• Assignment
Would you restate the entries below word for word, starting at the first line and ending with the one that has "26.1 ms: 1.14x"?

[Collected data]
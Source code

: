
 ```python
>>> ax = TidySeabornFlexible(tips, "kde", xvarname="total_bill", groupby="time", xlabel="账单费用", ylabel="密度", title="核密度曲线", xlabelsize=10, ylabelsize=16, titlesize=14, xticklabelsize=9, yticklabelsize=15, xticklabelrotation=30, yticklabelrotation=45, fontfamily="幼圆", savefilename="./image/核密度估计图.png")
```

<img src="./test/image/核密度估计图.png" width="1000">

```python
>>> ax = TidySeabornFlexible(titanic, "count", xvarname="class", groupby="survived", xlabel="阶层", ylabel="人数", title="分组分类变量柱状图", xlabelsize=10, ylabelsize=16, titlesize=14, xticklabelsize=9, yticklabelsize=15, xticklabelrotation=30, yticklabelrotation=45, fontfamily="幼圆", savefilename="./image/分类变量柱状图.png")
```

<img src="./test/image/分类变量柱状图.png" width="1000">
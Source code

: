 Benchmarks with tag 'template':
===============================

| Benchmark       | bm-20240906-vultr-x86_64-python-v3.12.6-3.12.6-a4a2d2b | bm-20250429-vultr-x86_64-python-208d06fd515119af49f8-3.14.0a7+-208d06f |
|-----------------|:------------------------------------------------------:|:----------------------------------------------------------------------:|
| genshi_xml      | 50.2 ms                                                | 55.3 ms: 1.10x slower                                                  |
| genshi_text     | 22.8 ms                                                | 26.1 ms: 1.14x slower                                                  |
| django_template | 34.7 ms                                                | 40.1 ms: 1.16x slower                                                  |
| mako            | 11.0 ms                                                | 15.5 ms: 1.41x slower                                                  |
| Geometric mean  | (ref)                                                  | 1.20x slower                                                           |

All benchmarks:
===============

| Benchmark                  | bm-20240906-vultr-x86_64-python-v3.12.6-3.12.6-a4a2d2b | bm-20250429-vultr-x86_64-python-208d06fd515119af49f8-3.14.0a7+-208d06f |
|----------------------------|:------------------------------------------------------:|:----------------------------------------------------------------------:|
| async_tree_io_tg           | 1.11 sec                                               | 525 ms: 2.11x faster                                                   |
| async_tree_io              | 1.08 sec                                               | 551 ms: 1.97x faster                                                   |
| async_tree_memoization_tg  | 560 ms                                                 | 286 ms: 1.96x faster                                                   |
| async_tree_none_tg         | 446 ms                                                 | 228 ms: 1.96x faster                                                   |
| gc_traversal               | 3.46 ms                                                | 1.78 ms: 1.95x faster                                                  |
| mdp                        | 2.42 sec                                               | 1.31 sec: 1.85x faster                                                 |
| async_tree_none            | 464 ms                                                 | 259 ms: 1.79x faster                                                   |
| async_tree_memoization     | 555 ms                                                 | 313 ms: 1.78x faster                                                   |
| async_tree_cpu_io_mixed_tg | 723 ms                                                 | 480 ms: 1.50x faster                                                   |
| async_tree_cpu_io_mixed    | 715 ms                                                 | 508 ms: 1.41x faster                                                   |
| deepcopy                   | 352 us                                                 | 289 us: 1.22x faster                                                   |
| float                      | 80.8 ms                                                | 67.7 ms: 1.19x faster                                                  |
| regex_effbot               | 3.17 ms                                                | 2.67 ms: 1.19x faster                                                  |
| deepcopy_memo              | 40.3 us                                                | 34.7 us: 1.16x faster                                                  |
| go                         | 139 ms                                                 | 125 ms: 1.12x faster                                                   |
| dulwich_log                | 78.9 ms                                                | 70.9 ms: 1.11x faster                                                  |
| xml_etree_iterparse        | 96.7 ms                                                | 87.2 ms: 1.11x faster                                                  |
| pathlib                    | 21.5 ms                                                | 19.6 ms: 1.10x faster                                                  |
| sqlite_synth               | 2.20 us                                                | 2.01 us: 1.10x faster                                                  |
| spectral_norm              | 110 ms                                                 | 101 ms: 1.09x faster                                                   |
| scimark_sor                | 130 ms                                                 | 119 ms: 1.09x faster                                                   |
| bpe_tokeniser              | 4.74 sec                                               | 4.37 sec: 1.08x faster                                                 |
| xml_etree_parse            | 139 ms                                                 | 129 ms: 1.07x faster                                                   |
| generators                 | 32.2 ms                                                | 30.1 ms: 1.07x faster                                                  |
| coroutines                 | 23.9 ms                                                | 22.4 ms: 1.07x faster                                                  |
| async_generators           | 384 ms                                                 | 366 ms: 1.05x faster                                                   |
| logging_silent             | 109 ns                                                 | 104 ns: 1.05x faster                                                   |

• Written solution
Source code

:
 ```python
>>> ax = TidySeabornFlexible(tips, "kde", xvarname="total_bill", groupby="time", xlabel="账单费用", ylabel="密度", title="核密度曲线", xlabelsize=10, ylabelsize=16, titlesize=14, xticklabelsize=9, yticklabelsize=15, xticklabelrotation=30, yticklabelrotation=45, fontfamily="幼圆", savefilename="./image/核密度估计图.png")
```

<img src="./test/image/核密度估计图.png" width="1000">

```python
>>> ax = TidySeabornFlexible(titanic, "count", xvarname="class", groupby="survived", xlabel="阶层", ylabel="人数", title="分组分类变量柱状图", xlabelsize=10, ylabelsize=16, titlesize=14, xticklabelsize=9, yticklabelsize=15, xticklabelrotation=30, yticklabelrotation=45, fontfamily="幼圆", savefilename="./image/分类变量柱状图.png")
```

<img src="./test/image/分类变量柱状图.png" width="1000">
Source code

: Benchmarks with tag 'template':
===============================

| Benchmark       | bm-20240906-vultr-x86_64-python-v3.12.6-3.12.6-a4a2d2b | bm-20250429-vultr-x86_64-python-208d06fd515119af49f8-3.14.0a7+-208d06f |
|-----------------|:------------------------------------------------------:|:----------------------------------------------------------------------:|
| genshi_xml      | 50.2 ms                                                | 55.3 ms: 1.10x slower                                                  |
| genshi_text     | 22.8 ms                                                | 26.1 ms: 1.14x slower                                                  |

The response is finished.